What to do:
Beneath this line are the data; copy exactly the part of them that opens with the line containing "a name, location, and sport" and closes with the line containing "Some of the", and only that part.

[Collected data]
···

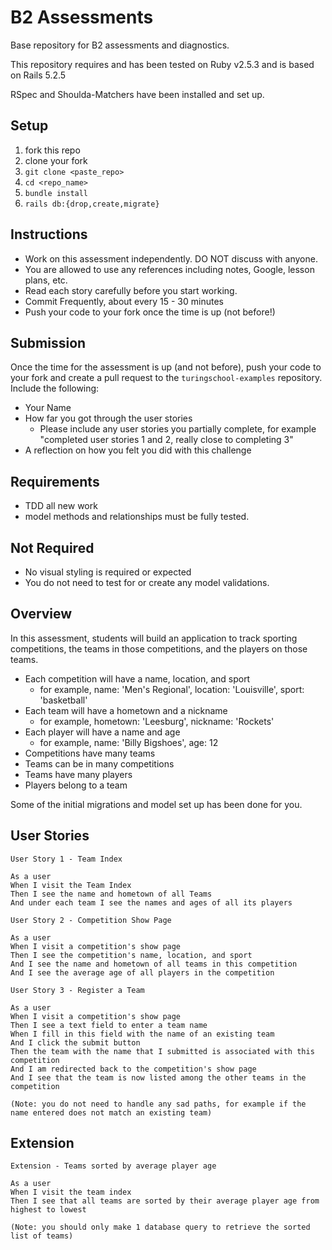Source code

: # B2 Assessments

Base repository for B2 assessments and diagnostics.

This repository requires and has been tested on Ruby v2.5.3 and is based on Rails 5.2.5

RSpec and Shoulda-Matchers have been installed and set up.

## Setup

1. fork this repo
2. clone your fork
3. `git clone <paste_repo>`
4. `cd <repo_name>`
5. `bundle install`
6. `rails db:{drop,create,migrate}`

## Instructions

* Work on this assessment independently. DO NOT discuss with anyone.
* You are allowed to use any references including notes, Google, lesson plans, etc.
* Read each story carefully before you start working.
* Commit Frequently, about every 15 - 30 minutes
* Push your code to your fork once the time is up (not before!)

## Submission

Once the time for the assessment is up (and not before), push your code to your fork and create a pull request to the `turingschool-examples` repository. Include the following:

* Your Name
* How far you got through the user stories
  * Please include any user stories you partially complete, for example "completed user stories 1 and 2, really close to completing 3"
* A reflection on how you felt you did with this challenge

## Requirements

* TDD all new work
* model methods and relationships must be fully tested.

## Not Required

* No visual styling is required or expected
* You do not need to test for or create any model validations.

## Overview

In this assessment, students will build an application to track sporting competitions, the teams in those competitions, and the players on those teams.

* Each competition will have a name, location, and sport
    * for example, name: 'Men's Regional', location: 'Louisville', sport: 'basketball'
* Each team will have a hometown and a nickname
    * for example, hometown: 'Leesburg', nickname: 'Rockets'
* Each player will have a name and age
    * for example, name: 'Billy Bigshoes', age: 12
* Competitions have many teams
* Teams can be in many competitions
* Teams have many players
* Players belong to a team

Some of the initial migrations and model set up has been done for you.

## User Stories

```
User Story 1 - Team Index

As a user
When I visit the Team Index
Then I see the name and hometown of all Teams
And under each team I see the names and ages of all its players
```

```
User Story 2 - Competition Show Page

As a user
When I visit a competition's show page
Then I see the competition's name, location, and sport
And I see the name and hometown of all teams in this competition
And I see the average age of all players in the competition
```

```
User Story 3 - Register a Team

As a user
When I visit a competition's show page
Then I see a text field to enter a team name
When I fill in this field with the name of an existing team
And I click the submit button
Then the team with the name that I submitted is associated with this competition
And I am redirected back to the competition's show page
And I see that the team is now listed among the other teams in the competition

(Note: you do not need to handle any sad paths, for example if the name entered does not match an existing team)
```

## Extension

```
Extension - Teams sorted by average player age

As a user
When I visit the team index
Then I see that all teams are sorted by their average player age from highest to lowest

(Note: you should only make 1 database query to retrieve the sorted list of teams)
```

···

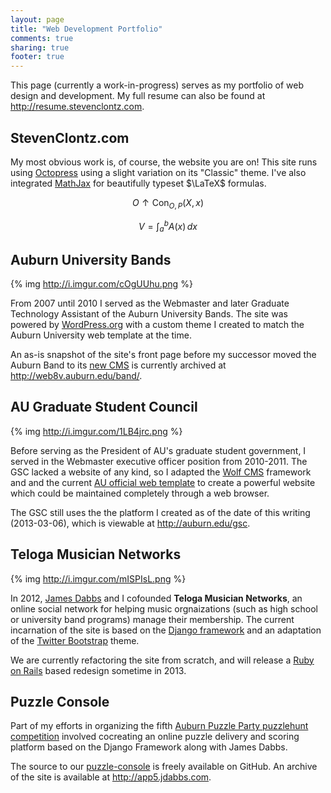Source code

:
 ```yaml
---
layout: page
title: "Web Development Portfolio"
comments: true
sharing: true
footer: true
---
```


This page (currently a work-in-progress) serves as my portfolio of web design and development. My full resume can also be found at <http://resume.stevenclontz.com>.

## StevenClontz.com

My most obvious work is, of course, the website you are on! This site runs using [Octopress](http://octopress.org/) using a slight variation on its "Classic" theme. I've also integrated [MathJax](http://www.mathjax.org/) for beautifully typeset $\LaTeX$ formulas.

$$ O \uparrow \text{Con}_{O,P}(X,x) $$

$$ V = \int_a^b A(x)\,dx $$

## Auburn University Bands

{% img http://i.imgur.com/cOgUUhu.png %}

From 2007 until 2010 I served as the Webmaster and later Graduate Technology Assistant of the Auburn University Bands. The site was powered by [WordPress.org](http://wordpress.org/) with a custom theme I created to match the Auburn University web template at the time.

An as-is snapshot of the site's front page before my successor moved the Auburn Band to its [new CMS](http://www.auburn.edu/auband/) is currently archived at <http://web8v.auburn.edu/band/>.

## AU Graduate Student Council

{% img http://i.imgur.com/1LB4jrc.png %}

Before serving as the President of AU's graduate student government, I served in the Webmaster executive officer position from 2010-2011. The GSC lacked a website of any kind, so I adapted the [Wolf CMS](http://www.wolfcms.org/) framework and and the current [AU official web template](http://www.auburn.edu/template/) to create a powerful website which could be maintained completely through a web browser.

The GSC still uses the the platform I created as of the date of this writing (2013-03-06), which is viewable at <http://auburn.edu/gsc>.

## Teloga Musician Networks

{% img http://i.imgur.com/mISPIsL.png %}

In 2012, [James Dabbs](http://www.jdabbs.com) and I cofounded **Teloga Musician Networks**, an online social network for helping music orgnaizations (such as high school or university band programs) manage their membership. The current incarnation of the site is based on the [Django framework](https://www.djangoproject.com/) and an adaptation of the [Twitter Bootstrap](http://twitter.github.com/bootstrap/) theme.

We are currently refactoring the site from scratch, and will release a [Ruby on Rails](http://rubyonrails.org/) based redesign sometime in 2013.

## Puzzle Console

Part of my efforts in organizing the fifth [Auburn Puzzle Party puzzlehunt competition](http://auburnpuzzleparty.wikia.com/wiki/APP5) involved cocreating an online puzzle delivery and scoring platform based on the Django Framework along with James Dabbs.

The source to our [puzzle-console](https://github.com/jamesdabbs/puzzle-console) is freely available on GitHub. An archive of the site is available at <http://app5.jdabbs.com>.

···

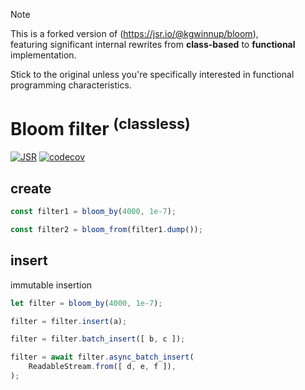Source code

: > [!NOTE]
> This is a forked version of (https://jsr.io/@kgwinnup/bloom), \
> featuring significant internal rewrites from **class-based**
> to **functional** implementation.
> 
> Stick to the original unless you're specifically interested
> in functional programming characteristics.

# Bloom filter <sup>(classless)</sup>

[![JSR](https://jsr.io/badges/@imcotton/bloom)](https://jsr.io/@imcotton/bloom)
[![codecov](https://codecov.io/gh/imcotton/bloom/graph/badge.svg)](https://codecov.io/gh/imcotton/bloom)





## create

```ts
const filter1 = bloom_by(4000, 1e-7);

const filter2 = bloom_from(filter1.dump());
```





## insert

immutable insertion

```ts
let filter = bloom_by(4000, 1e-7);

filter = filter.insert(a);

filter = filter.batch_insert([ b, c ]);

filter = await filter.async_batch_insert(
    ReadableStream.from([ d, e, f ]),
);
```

···

Solution to the problem:
* Each competition will have a name, location, and sport
    * for example, name: 'Men's Regional', location: 'Louisville', sport: 'basketball'
* Each team will have a hometown and a nickname
    * for example, hometown: 'Leesburg', nickname: 'Rockets'
* Each player will have a name and age
    * for example, name: 'Billy Bigshoes', age: 12
* Competitions have many teams
* Teams can be in many competitions
* Teams have many players
* Players belong to a team

Some of the initial migrations and model set up has been done for you.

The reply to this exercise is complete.